* _Source texts of formatted documents_
===============

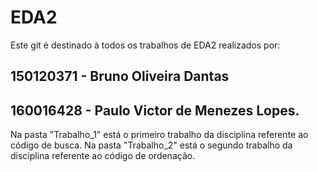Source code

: # EDA2

Este git é destinado à todos os trabalhos de EDA2 realizados por:

##	150120371 - Bruno Oliveira Dantas
##	160016428 - Paulo Victor de Menezes Lopes.

Na pasta "Trabalho_1" está o primeiro trabalho da disciplina referente ao código de busca.
Na pasta "Trabalho_2" está o segundo trabalho da disciplina referente ao código de ordenação.

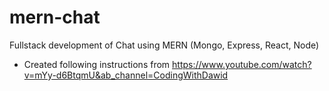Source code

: # mern-chat
Fullstack development of Chat using MERN (Mongo, Express, React, Node)


* Created following instructions from https://www.youtube.com/watch?v=mYy-d6BtqmU&ab_channel=CodingWithDawid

===============

Only an exact copy of the lines from the top of the entries through the line with "código de busca.", both included, should be given, with all pictures omitted.

Source code

: # EDA2

Este git é destinado à todos os trabalhos de EDA2 realizados por:

##	150120371 - Bruno Oliveira Dantas
##	160016428 - Paulo Victor de Menezes Lopes.

Na pasta "Trabalho_1" está o primeiro trabalho da disciplina referente ao código de busca.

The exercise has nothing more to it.